您的位置:首页 > 其它

An overview of the ARM architecture

2012-07-23 14:43 453 查看
ARM architecture versions
The ARM architecture has been through several revisions since its emergence in the mid 1980’s. The most recent version, ARMv7, is implemented in the Cortex range of processors. The architecture is defined in three “profiles”, the ‘A’ profile or Application-class
processors, ‘R’ for Real-time and ‘M’ for microcontroller devices.

ARMv7-A is currently implemented in the Cortex-A5, Cortex-A8, Cortex-A9 and Cortex-A15 processors and supports fully-featured application class devices capable of running platform Operating Systems such as Linux, Windows Mobile etc. It provides full virtual
memory support and optional media processing, security and virtualization extensions.

ARMv7-R is available in the Cortex-R4 and Cortex-R5 and is targeted at applications which require hard, predictable real-time performance. Devices incorporating a Cortex-R4 processor are used, for instance, in engine management systems, hard disk drive controllers
and mobile baseband processors.

ARMv7-M is used in microcontroller-type devices, principally those based around the Cortex-M3 and Cortex-M4 processors. This profile supports a subset of features in the v7-A and v7-R profiles aimed at enabling devices which maximize power efficiency and
minimize cost. The architecture incorporates many features common in the microcontroller world e.g. bit-banding, hardware interrupt pre-emption etc.

In this document, we assume that the target ARM platform is built around an ARMv7-A processor. Unless explicitly stated otherwise, we refer to the ARMv7-A architecture including the security, advanced SIMD, floating point, Java acceleration and multiprocessing
extensions as described in section 2.2 below.

In addition, we consider implementations of the ARMv7-A architecture which include the 40-bit physical addressing (LPAE) and virtualization extensions described in sections 2.2.5 and 2.2.6 below. These extensions are supported by the ARM Cortex-A15 processor.

2.2 Architecture ARMv7-A extensions

There are several optional extensions to architecture ARMv7-A. For further details of these extensions and their intended use, refer to the architecture documentation.

2.2.1 Security

The TrustZone security extensions were introduced in architecture v6K and are an optional extension to the ARMv7-A profile. They introduce an additional operating mode (Monitor mode) with associated banked registers and an additional “secure” operating state.

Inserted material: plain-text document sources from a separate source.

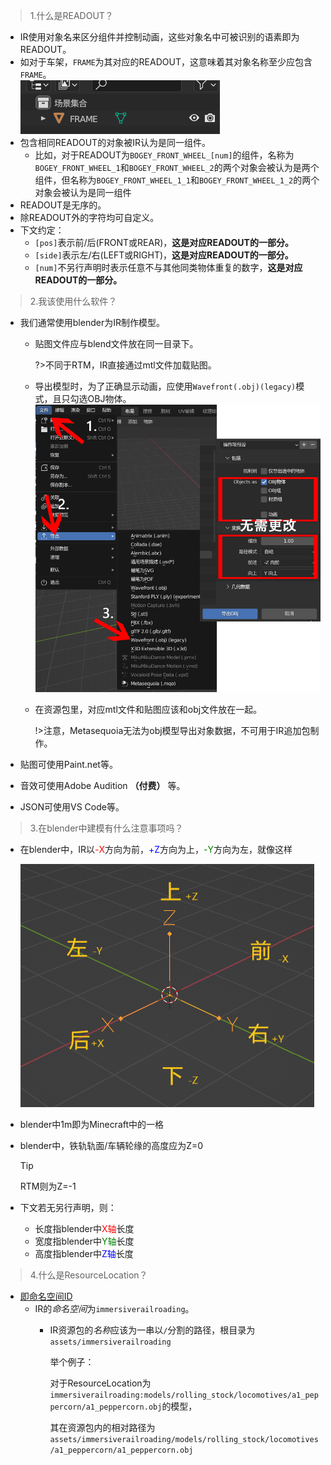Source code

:  >1.什么是READOUT？
   * IR使用对象名来区分组件并控制动画，这些对象名中可被识别的语素即为READOUT。
   * 如对于车架，`FRAME`为其对应的READOUT，这意味着其对象名称至少应包含`FRAME`。
     </br>![awa](../Textures/pic1.png "就像这样")
   * 包含相同READOUT的对象被IR认为是同一组件。
     * 比如，对于READOUT为`BOGEY_FRONT_WHEEL_[num]`的组件，名称为`BOGEY_FRONT_WHEEL_1`和`BOGEY_FRONT_WHEEL_2`的两个对象会被认为是两个组件，但名称为`BOGEY_FRONT_WHEEL_1_1`和`BOGEY_FRONT_WHEEL_1_2`的两个对象会被认为是同一组件
   * READOUT是无序的。
   * 除READOUT外的字符均可自定义。
   * 下文约定：
     - `[pos]`表示前/后(FRONT或REAR)，**这是对应READOUT的一部分。**
     - `[side]`表示左/右(LEFT或RIGHT)，**这是对应READOUT的一部分。**
     - `[num]`不另行声明时表示任意不与其他同类物体重复的数字，**这是对应READOUT的一部分。**


>2.我该使用什么软件？
   * 我们通常使用blender为IR制作模型。
     * 贴图文件应与blend文件放在同一目录下。
   
       ?>不同于RTM，IR直接通过mtl文件加载贴图。
   
     * 导出模型时，为了正确显示动画，应使用`Wavefront(.obj)(legacy)`模式，且只勾选OBJ物体。
       </br>![awa](../Textures/pic4.png "就像这样")
     * 在资源包里，对应mtl文件和贴图应该和obj文件放在一起。     
     
       !>注意，Metasequoia无法为obj模型导出对象数据，不可用于IR追加包制作。
     
   * 贴图可使用Paint.net等。
   * 音效可使用Adobe Audition **（付费）** 等。
   * JSON可使用VS Code等。

>3.在blender中建模有什么注意事项吗？
  * 在blender中，IR以<font color="red">-X</font>方向为前，<font color="blue">+Z</font>方向为上，<font color="green">-Y</font>方向为左，就像这样

    ![awa](../Textures/pic6.png "这是一个默认方向的空物体")
  * blender中1m即为Minecraft中的一格
  * blender中，铁轨轨面/车辆轮缘的高度应为Z=0

    >[!TIP]
    >RTM则为Z=-1

  * 下文若无另行声明，则：
    * 长度指blender中<font color="red">X轴</font>长度
    * 宽度指blender中<font color="green">Y轴</font>长度
    * 高度指blender中<font color="blue">Z轴</font>长度

>4.什么是ResourceLocation？
  * [即命名空间ID](https://minecraft.fandom.com/zh/wiki/%E5%91%BD%E5%90%8D%E7%A9%BA%E9%97%B4ID)
    * IR的*命名空间*为`immersiverailroading`。
      * IR资源包的*名称*应该为一串以`/`分割的路径，根目录为`assets/immersiverailroading`
      
        举个例子：
      
          对于ResourceLocation为`immersiverailroading:models/rolling_stock/locomotives/a1_peppercorn/a1_peppercorn.obj`的模型，
          
          其在资源包内的相对路径为`assets/immersiverailroading/models/rolling_stock/locomotives/a1_peppercorn/a1_peppercorn.obj`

2.2.2 Advanced SIMD and Floating Point

Both floating point (VFP) support and SIMD (NEON) are optional extensions to the ARMv7-A profile. They may be implemented together, in which case they share a common register bank and some common instructions. Almost all NEON implementations also include
floating point support.

2.2.3 Java acceleration

Two architectural extensions are available for accelerating Java and other dynamically compiled languages. Both Jazelle DBX (acceleration for Java only by implementing hardware support for execution of bytecodes) and Jazelle RCT (an extension to the Thumb
instruction set providing acceleration for a wider set of dynamically compiled languages) are a required part of the ARMv7-A architecture (though “trivial” implementations are possible).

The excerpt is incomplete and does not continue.